- DIRECTIONS:
Output every record word for word.

- RECORDED INFORMATION:
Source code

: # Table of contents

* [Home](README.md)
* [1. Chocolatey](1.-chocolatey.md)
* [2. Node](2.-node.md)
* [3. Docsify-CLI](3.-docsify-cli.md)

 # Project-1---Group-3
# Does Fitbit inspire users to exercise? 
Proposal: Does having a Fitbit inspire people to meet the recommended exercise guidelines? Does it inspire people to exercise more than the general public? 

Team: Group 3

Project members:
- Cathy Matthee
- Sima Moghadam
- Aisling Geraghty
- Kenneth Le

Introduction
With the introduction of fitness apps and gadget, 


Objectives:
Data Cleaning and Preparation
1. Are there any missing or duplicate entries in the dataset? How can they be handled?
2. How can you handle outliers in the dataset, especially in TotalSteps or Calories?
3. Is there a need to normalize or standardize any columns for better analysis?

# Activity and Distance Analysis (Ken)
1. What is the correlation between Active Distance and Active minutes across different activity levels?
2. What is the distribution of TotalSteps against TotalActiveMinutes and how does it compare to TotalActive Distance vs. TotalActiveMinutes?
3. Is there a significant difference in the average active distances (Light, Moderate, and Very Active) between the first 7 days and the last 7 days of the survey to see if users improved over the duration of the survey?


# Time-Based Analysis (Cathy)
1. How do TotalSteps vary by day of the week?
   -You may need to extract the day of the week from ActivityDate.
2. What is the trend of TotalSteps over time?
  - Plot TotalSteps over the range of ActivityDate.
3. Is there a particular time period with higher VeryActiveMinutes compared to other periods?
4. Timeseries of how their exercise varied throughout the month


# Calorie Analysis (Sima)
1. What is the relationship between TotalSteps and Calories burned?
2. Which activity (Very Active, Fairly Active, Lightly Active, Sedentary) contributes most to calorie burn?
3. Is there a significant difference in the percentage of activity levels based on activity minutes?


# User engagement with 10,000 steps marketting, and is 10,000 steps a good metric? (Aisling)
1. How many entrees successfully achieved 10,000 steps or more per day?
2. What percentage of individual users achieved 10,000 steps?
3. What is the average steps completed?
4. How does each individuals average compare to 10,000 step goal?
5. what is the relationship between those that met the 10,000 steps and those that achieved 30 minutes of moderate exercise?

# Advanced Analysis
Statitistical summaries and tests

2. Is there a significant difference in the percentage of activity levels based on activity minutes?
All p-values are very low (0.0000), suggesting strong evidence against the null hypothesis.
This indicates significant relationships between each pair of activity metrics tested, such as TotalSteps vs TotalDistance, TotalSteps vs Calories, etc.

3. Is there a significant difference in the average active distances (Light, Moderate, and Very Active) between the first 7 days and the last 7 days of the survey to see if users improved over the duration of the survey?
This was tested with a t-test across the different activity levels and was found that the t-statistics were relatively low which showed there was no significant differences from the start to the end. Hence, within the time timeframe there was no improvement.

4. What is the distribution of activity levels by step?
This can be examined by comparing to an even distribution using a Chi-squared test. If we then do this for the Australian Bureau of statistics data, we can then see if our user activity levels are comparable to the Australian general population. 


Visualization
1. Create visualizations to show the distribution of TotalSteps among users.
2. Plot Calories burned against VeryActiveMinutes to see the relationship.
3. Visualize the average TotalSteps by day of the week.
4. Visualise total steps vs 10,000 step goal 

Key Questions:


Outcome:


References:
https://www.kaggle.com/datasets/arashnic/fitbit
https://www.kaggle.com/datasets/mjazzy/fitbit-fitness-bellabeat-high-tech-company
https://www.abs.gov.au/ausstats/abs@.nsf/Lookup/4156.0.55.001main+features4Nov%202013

- ANSWER SECTION:
Source code

: # Table of contents

* [Home](README.md)
* [1. Chocolatey](1.-chocolatey.md)
* [2. Node](2.-node.md)
* [3. Docsify-CLI](3.-docsify-cli.md)

 # Project-1---Group-3
# Does Fitbit inspire users to exercise? 
Proposal: Does having a Fitbit inspire people to meet the recommended exercise guidelines? Does it inspire people to exercise more than the general public? 

Team: Group 3

Project members:
- Cathy Matthee
- Sima Moghadam
- Aisling Geraghty
- Kenneth Le

Introduction
With the introduction of fitness apps and gadget, 


Objectives:
Data Cleaning and Preparation
1. Are there any missing or duplicate entries in the dataset? How can they be handled?
2. How can you handle outliers in the dataset, especially in TotalSteps or Calories?
3. Is there a need to normalize or standardize any columns for better analysis?

# Activity and Distance Analysis (Ken)
1. What is the correlation between Active Distance and Active minutes across different activity levels?
2. What is the distribution of TotalSteps against TotalActiveMinutes and how does it compare to TotalActive Distance vs. TotalActiveMinutes?
3. Is there a significant difference in the average active distances (Light, Moderate, and Very Active) between the first 7 days and the last 7 days of the survey to see if users improved over the duration of the survey?


# Time-Based Analysis (Cathy)
1. How do TotalSteps vary by day of the week?
   -You may need to extract the day of the week from ActivityDate.
2. What is the trend of TotalSteps over time?
  - Plot TotalSteps over the range of ActivityDate.
3. Is there a particular time period with higher VeryActiveMinutes compared to other periods?
4. Timeseries of how their exercise varied throughout the month


# Calorie Analysis (Sima)
1. What is the relationship between TotalSteps and Calories burned?
2. Which activity (Very Active, Fairly Active, Lightly Active, Sedentary) contributes most to calorie burn?
3. Is there a significant difference in the percentage of activity levels based on activity minutes?


# User engagement with 10,000 steps marketting, and is 10,000 steps a good metric? (Aisling)
1. How many entrees successfully achieved 10,000 steps or more per day?
2. What percentage of individual users achieved 10,000 steps?
3. What is the average steps completed?
4. How does each individuals average compare to 10,000 step goal?
5. what is the relationship between those that met the 10,000 steps and those that achieved 30 minutes of moderate exercise?

# Advanced Analysis
Statitistical summaries and tests

2. Is there a significant difference in the percentage of activity levels based on activity minutes?
All p-values are very low (0.0000), suggesting strong evidence against the null hypothesis.
This indicates significant relationships between each pair of activity metrics tested, such as TotalSteps vs TotalDistance, TotalSteps vs Calories, etc.

3. Is there a significant difference in the average active distances (Light, Moderate, and Very Active) between the first 7 days and the last 7 days of the survey to see if users improved over the duration of the survey?
This was tested with a t-test across the different activity levels and was found that the t-statistics were relatively low which showed there was no significant differences from the start to the end. Hence, within the time timeframe there was no improvement.

4. What is the distribution of activity levels by step?
This can be examined by comparing to an even distribution using a Chi-squared test. If we then do this for the Australian Bureau of statistics data, we can then see if our user activity levels are comparable to the Australian general population. 


Visualization
1. Create visualizations to show the distribution of TotalSteps among users.
2. Plot Calories burned against VeryActiveMinutes to see the relationship.
3. Visualize the average TotalSteps by day of the week.
4. Visualise total steps vs 10,000 step goal 

Key Questions:


Outcome:


References:
https://www.kaggle.com/datasets/arashnic/fitbit
https://www.kaggle.com/datasets/mjazzy/fitbit-fitness-bellabeat-high-tech-company
https://www.abs.gov.au/ausstats/abs@.nsf/Lookup/4156.0.55.001main+features4Nov%202013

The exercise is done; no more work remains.